See the zone manual page for more information on zones in sharded clusters.

Removing the association between a range and a zone removes the constraints keeping chunks covered by the range on the shards inside that zone. During the next balancer round, the balancer may migrate chunks that were previously covered by the zone.

See the documentation for the sharded cluster balancer for more information on how migrations work in a sharded cluster.

For sharded clusters running with authentication, you must authenticate as either:

  • a user whose privileges include the specified actions on various collections in the config database:

    or, alternatively

  • a user whose privileges include enableSharding on the cluster resource.

The clusterAdmin or clusterManager built-in roles have the appropriate permissions for running sh.removeRangeFromZone(). See the documentation page for Role-Based Access Control for more information.

Given a sharded collection exampledb.collection with a shard key of { a : 1 }, the following operation removes the range with a lower bound of 1 and an upper bound of 10:

sh.removeRangeFromZone( "exampledb.collection",
{ a : 1 },
{ a : 10 }
)

The min and max must match exactly the bounds of the target range. The following operation attempts to remove the previously created range, but specifies { a : 0 } as the min bound:

admin = db.getSiblingDB("admin")
admin.runCommand(
{
updateZoneKeyRange : "exampledb.collection",
min : { a : 0 },
max : { a : 10 },
zone : null
}
)

While the range of { a : 0 } and { a : 10 } encompasses the existing range, it is not an exact match and therefore sh.removeRangeFromZone() does not remove anything.

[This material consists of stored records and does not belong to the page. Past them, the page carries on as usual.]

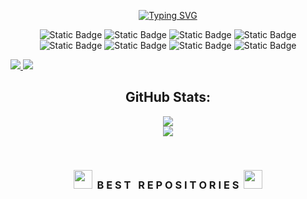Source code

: <div align="center">
        
[![Typing SVG](https://readme-typing-svg.demolab.com?font=Crimson+Text&weight=500&size=23&duration=4000&pause=1000&color=F7F7F7&center=true&random=false&width=435&lines=I'am+Full+Stack+Developer;Hello%2C+My+name+is+Juan+Fernando)](https://git.io/typing-svg)
        
</div>


<div align="center">
 
![Static Badge](https://img.shields.io/badge/JavaScript-white?style=for-the-badge)
![Static Badge](https://img.shields.io/badge/TypeScipt-white?style=for-the-badge)
![Static Badge](https://img.shields.io/badge/React-white?style=for-the-badge)
![Static Badge](https://img.shields.io/badge/React%20Native-white?style=for-the-badge)
</br>
![Static Badge](https://img.shields.io/badge/NextJs-white?style=for-the-badge)
![Static Badge](https://img.shields.io/badge/Java-white?style=for-the-badge)
![Static Badge](https://img.shields.io/badge/Spring-white?style=for-the-badge)
![Static Badge](https://img.shields.io/badge/Python-white?style=for-the-badge)
</div>



<a href="https://new-portifolio-juanfsouza.vercel.app/" rel="nofollow">
<img src="https://camo.githubusercontent.com/39b0122156d161d122bef3fffcc898b046c6d6081850e06db49b297faf9755f8/68747470733a2f2f696d672e736869656c64732e696f2f62616467652f506f7274666f6c696f2532302d254646464646462e7376673f267374796c653d666f722d7468652d6261646765266c6f676f3d56657263656c266c6f676f436f6c6f723d30303030303026636f6c6f723d464646464646" data-canonical-src="https://img.shields.io/badge/Portfolio%20-%FFFFFF.svg?&amp;style=for-the-badge&amp;logo=Vercel&amp;logoColor=000000&amp;color=FFFFFF" style="max-width: 100%;">
</a>
  
<a href="https://www.linkedin.com/in/juan-fernando-665204203/" rel="nofollow">
<img src="https://camo.githubusercontent.com/b4e43a0c5e2c39eff95b09cfba97655bfc70f59f8998d7a8756025cca8690faa/68747470733a2f2f696d672e736869656c64732e696f2f62616467652f4c696e6b6564496e2532302d253041363643322e7376673f267374796c653d666f722d7468652d6261646765266c6f676f3d4c696e6b6564496e266c6f676f436f6c6f723d30303030303026636f6c6f723d464646464646" data-canonical-src="https://img.shields.io/badge/LinkedIn%20-%0A66C2.svg?&amp;style=for-the-badge&amp;logo=LinkedIn&amp;logoColor=000000&amp;color=FFFFFF" style="max-width: 100%;">
</a>
    

<div align="center">
        
<h2>GitHub Stats:</h2>

![](https://github-readme-stats.vercel.app/api/top-langs/?username=Juanfsouza&theme=dark&hide_border=false&include_all_commits=false&count_private=false&layout=compact)</br>
![](https://github-readme-stats.vercel.app/api?username=Juanfsouza&theme=dark&hide_border=false&include_all_commits=false&count_private=false)
</div>
</br>
 
<h3 align="center" class="heading-element" dir="auto"><a target="_blank" rel="noopener noreferrer nofollow" href="https://camo.githubusercontent.com/ba4adbc4f8d958b02c51ea0ff3d0ac14cc97abae25e7caa52c17e1812a4561a9/68747470733a2f2f736c61636b6d6f6a69732e636f6d2f656d6f6a69732f35393936372d6475636b5f64616e63652f646f776e6c6f6164"><img src="https://camo.githubusercontent.com/ba4adbc4f8d958b02c51ea0ff3d0ac14cc97abae25e7caa52c17e1812a4561a9/68747470733a2f2f736c61636b6d6f6a69732e636f6d2f656d6f6a69732f35393936372d6475636b5f64616e63652f646f776e6c6f6164" width="30" data-canonical-src="https://slackmojis.com/emojis/59967-duck_dance/download" style="max-width: 100%;"></a>&nbsp;&nbsp;B E S T &nbsp; R E P O S I T O R I E S&nbsp;&nbsp;<a target="_blank" rel="noopener noreferrer nofollow" href="https://camo.githubusercontent.com/ba4adbc4f8d958b02c51ea0ff3d0ac14cc97abae25e7caa52c17e1812a4561a9/68747470733a2f2f736c61636b6d6f6a69732e636f6d2f656d6f6a69732f35393936372d6475636b5f64616e63652f646f776e6c6f6164"><img src="https://camo.githubusercontent.com/ba4adbc4f8d958b02c51ea0ff3d0ac14cc97abae25e7caa52c17e1812a4561a9/68747470733a2f2f736c61636b6d6f6a69732e636f6d2f656d6f6a69732f35393936372d6475636b5f64616e63652f646f776e6c6f6164" width="30" data-canonical-src="https://slackmojis.com/emojis/59967-duck_dance/download" style="max-width: 100%;">
</a></h3>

Given a sharded collection exampledb.collection with a shard key of { a : 1, b : 1 }, the following operation removes the range with a lower bound of { a : 1, b : 1} and an upper bound of { a : 10, b : 10 }:

sh.removeRangeFromZone( "exampledb.collection",
{ a : 1, b : 1 },
{ a : 10, b : 10 }
)

Given the previous example, if there was an existing range with a lower bound of { a : 1, b : 5 } and an upper bound of { a : 10, b : 1 }, the operation would not remove that range, as it is not an exact match of the minimum and maximum passed to sh.removeRangeFromZone().